Dans le dernier tiers du XIXe siècle, des établissements d’enseignement supérieur réservés aux femmes firent leur apparition et certaines universités acceptaient parfois de décerner leurs diplômes à des étudiantes étrangères qui devaient normalement exercer leur profession dans leur pays d’origine (en Suisse par exemple, on pouvait trouver un grand nombre d’étudiantes en médecine, d’origine russe). Plusieurs femmes ont alors pu mener une brillante carrière scientifique (c’est le cas de l’astronome Maria Mitchell (1818-1882), à Vassar College, dans l’Etat de New York, et de Sofia Kovalevskaia (1850-1891), première femme à obtenir une chaire de mathématiques à l’Université de Stockholm.
Les femmes étaient exclues non seulement des études universitaires, mais aussi des sociétés savantes et des institutions de recherche.
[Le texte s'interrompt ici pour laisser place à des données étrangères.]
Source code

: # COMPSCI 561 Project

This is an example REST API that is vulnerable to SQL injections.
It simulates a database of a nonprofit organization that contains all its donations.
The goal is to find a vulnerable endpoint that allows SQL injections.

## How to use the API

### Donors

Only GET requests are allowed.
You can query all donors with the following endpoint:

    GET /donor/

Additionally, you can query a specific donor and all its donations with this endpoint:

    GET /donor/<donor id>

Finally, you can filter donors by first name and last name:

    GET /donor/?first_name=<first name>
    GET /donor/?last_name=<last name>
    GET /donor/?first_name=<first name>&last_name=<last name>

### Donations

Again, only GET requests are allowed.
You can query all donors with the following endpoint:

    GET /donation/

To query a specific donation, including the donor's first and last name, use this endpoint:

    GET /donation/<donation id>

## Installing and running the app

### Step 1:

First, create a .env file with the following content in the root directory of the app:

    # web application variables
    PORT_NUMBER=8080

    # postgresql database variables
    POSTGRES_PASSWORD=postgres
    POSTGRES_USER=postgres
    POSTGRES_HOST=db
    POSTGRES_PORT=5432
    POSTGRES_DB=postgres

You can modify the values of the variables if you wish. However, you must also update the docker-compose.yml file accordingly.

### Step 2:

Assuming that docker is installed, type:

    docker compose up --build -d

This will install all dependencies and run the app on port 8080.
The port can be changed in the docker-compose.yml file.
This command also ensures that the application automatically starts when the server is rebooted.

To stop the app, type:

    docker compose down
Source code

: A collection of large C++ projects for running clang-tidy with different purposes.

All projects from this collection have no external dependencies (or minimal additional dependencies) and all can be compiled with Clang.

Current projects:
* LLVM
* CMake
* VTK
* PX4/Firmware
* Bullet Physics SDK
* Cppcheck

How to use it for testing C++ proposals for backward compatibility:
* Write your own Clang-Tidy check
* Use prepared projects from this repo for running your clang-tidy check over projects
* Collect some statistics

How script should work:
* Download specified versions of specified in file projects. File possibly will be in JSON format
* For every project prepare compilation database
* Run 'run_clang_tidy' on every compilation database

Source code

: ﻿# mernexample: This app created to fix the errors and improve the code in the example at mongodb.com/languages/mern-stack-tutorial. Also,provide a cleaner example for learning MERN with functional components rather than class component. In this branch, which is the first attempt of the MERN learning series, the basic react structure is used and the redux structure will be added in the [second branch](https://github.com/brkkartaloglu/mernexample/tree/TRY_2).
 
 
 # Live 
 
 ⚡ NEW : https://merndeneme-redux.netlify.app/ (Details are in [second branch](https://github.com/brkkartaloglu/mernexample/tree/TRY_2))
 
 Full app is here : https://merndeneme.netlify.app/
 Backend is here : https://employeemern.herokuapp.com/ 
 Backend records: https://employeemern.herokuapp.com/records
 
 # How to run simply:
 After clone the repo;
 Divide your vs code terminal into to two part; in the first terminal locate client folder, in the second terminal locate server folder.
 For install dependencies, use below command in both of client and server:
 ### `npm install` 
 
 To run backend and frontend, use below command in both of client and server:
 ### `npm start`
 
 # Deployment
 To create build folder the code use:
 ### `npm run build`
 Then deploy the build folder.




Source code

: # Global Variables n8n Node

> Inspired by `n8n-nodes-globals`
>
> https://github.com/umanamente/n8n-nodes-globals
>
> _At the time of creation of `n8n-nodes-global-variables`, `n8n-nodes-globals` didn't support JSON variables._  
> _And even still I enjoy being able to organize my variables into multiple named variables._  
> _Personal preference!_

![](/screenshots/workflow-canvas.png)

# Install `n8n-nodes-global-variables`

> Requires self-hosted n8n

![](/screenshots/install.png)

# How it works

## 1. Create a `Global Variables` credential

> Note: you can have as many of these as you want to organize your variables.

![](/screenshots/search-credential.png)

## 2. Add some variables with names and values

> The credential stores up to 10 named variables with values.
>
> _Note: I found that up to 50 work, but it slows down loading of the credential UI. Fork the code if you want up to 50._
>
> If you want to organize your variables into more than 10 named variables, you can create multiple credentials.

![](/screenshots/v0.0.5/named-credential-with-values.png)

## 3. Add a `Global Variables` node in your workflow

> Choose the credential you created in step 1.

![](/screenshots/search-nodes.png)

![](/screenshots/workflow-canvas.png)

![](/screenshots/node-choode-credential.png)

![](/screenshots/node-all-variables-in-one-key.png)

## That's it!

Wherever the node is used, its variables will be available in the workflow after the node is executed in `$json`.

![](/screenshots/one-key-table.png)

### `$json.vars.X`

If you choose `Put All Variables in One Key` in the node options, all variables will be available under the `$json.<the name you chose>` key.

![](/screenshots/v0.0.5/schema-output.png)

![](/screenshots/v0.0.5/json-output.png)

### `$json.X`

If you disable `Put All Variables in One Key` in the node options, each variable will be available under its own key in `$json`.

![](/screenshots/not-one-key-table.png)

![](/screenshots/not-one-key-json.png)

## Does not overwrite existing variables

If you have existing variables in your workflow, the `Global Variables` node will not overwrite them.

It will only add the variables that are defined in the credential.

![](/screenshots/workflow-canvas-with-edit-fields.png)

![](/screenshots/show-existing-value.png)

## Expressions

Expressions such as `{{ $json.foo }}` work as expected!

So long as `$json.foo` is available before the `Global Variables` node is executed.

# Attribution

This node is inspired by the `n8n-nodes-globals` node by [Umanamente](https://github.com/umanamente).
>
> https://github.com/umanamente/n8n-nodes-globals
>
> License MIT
Ainsi, au XVIIe siècle, époque où s’élaborait la science nouvelle en Europe, l’Académie des Sciences de Paris et la Royal Society de Londres refusaient d’admettre des femmes, même très compétentes, en leur sein.
Malgré quelques exceptions au XVIIIè siècle, telles que Emilie du Châtelet (1706-1749), auteur de plusieurs traités de physique, ou Laura Bassi (1711-1778), qui enseigna la physique à l’Université de Bologne, les femmes ne pouvaient se livrer à des activités scientifiques que si elles étaient femmes ou filles d’hommes de science.
C’est seulement depuis la seconde guerre mondiale que des femmes sont élues à la Royal Society où elles sont toujours en nombre très limité. Aujourd’hui encore, les femmes sont très peu représentées dans des institutions prestigieuses telles que l’Académie nationale des sciences des Etats-Unis d’Amérique. La biochimiste Marianne Grunberg-Manago, née en 1921, est la première femme élue, en octobre 1994, présidente de l’Académie des Sciences de Paris.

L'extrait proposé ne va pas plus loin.